WHAT THE TASK REQUIRES — Copy out each line from the material where the word "node" is found.

** Opening RECORDS FOR PROCESSING block **

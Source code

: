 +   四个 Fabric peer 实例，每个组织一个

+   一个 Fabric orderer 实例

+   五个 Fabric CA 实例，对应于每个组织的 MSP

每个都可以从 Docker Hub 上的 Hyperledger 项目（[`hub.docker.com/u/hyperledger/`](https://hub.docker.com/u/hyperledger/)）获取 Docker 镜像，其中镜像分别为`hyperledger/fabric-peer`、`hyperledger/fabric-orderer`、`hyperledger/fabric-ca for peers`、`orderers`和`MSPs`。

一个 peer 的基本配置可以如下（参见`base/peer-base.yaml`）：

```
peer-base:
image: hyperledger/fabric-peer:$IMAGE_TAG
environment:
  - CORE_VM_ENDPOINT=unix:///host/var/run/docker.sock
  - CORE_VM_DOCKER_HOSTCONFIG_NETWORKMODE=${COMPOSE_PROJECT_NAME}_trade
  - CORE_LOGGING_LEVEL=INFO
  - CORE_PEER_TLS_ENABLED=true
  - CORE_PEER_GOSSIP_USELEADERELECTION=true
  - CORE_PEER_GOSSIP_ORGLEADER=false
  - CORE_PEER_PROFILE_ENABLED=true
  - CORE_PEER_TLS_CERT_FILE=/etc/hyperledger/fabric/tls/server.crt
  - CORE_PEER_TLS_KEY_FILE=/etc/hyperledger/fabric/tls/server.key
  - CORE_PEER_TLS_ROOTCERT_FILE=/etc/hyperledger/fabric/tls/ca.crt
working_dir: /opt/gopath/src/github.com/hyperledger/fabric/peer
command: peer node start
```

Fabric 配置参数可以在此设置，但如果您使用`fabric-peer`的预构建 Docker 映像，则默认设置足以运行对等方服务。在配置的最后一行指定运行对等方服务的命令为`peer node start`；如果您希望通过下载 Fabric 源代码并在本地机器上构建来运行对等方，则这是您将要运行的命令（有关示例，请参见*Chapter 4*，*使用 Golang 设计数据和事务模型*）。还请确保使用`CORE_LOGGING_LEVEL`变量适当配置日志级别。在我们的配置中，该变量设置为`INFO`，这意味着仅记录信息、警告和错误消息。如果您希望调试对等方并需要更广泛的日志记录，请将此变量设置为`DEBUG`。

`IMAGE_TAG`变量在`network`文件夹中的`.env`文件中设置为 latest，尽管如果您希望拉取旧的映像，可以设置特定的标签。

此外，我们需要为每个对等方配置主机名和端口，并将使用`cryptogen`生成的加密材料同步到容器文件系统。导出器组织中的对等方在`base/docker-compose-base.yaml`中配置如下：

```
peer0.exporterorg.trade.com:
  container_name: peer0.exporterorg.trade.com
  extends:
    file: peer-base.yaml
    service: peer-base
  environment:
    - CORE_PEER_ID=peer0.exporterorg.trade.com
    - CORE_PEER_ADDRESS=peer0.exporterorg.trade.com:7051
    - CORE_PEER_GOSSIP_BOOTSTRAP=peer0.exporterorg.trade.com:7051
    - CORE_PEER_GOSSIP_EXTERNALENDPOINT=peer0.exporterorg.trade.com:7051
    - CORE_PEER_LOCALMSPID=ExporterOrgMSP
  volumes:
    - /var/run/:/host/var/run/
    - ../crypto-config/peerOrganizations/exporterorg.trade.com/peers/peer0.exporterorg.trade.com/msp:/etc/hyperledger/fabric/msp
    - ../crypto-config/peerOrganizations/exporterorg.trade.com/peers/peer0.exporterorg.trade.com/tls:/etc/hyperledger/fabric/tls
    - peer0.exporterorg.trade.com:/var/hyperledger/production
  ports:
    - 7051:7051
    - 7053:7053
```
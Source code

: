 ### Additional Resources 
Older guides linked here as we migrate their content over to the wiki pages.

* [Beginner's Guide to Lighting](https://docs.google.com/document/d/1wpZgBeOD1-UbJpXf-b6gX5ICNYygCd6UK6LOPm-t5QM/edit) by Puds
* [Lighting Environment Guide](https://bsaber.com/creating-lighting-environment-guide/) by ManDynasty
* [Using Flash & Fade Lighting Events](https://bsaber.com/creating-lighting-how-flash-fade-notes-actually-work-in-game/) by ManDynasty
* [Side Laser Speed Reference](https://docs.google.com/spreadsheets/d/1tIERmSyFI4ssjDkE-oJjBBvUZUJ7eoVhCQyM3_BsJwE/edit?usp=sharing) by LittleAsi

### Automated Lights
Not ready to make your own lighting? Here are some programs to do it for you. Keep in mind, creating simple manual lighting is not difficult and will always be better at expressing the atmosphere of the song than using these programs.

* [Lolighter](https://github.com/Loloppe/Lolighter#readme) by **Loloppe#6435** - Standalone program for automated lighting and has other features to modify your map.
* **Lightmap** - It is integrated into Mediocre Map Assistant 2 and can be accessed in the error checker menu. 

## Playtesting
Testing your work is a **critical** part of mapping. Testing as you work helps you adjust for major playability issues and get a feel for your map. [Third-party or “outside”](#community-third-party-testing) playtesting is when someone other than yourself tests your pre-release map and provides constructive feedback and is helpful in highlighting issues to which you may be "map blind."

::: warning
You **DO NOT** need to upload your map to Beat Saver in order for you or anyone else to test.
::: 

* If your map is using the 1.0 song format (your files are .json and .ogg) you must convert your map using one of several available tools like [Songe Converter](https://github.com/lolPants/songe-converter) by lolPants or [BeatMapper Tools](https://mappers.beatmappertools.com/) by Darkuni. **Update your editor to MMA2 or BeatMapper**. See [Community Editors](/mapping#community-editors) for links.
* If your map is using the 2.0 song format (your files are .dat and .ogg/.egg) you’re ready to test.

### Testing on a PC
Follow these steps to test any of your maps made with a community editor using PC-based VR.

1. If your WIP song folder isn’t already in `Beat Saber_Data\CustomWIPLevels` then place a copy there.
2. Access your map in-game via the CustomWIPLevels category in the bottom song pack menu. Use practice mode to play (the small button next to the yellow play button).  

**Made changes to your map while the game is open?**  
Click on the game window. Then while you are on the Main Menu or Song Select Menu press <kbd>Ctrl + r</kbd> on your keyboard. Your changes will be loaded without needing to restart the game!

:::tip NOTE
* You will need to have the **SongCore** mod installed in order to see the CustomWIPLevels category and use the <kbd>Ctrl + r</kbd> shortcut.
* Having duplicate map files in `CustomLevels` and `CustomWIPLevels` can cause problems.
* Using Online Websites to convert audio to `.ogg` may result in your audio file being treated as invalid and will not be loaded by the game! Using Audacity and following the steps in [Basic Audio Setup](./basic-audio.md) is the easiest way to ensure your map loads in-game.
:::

** Closing RECORDS FOR PROCESSING block **

SOLUTION TO THE PROBLEM —
command: peer node start
Fabric 配置参数可以在此设置，但如果您使用`fabric-peer`的预构建 Docker 映像，则默认设置足以运行对等方服务。在配置的最后一行指定运行对等方服务的命令为`peer node start`；如果您希望通过下载 Fabric 源代码并在本地机器上构建来运行对等方，则这是您将要运行的命令（有关示例，请参见*Chapter 4*，*使用 Golang 设计数据和事务模型*）。还请确保使用`CORE_LOGGING_LEVEL`变量适当配置日志级别。在我们的配置中，该变量设置为`INFO`，这意味着仅记录信息、警告和错误消息。如果您希望调试对等方并需要更广泛的日志记录，请将此变量设置为`DEBUG`。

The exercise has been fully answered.